━━ Listed entries

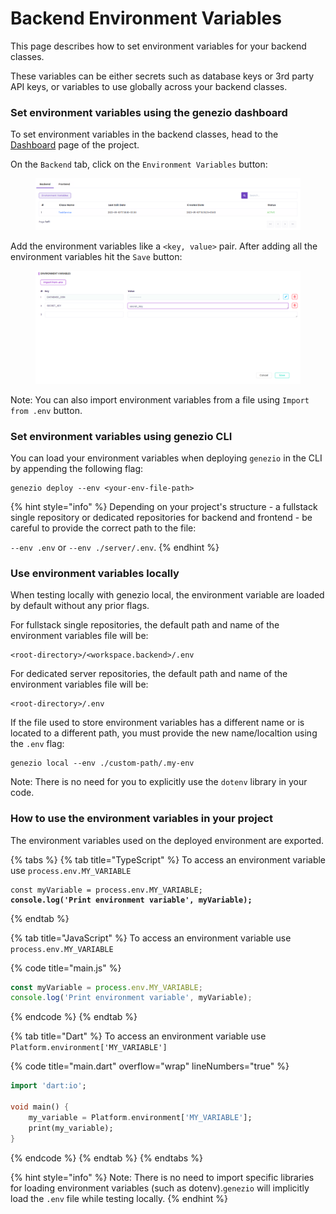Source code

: # Backend Environment Variables

This page describes how to set environment variables for your backend classes.

These variables can be either secrets such as database keys or 3rd party API keys, or variables to use globally across your backend classes.

### Set environment variables using the genezio dashboard

To set environment variables in the backend classes, head to the [Dashboard](https://dev.app.genez.io/dashboard) page of the project.

On the `Backend` tab, click on the `Environment Variables` button:

<figure><img src="../.gitbook/assets/image (34).png" alt=""><figcaption></figcaption></figure>

Add the environment variables like a `<key, value>` pair. After adding all the environment variables hit the `Save` button:

<figure><img src="../.gitbook/assets/image (40).png" alt=""><figcaption></figcaption></figure>

Note: You can also import environment variables from a file using `Import from .env` button.

### Set environment variables using genezio CLI&#x20;

You can load your environment variables when deploying `genezio` in the CLI by appending the following flag:

```
genezio deploy --env <your-env-file-path>
```

{% hint style="info" %}
Depending on your project's structure - a fullstack single repository or dedicated repositories for backend and frontend - be careful to provide the correct path to the file:&#x20;

`--env .env` or `--env ./server/.env`.
{% endhint %}

### Use environment variables locally

When testing locally with genezio local, the environment variable are loaded by default without any prior flags.

For fullstack single repositories, the default path and name of the environment variables file will be:

```
<root-directory>/<workspace.backend>/.env
```

For dedicated server repositories, the default path and name of the environment variables file will be:

```
<root-directory>/.env
```

If the file used to store environment variables has a different name or is located to a different path, you must provide the new name/localtion using the `.env` flag:

```
genezio local --env ./custom-path/.my-env
```

Note: There is no need for you to explicitly use the `dotenv` library in your code.

### How to use the environment variables in your project

The environment variables used on the deployed environment are exported.

{% tabs %}
{% tab title="TypeScript" %}
To access an environment variable use `process.env.MY_VARIABLE`

<pre class="language-typescript" data-title="main.ts"><code class="lang-typescript">const myVariable = process.env.MY_VARIABLE;
<strong>console.log('Print environment variable', myVariable);
</strong></code></pre>
{% endtab %}

{% tab title="JavaScript" %}
To access an environment variable use `process.env.MY_VARIABLE`

{% code title="main.js" %}
```javascript
const myVariable = process.env.MY_VARIABLE;
console.log('Print environment variable', myVariable);
```
{% endcode %}
{% endtab %}

{% tab title="Dart" %}
To access an environment variable use `Platform.environment['MY_VARIABLE']`

{% code title="main.dart" overflow="wrap" lineNumbers="true" %}
```dart
import 'dart:io';

void main() {
    my_variable = Platform.environment['MY_VARIABLE'];
    print(my_variable);
}
```
{% endcode %}
{% endtab %}
{% endtabs %}

{% hint style="info" %}
Note: There is no need to import specific libraries for loading environment variables (such as dotenv).`genezio` will implicitly load the `.env` file while testing locally.
{% endhint %}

━━━━

Report the number of lines in these entries that hold the word "testing". Add nothing else.

__Solution for this exercise__: 2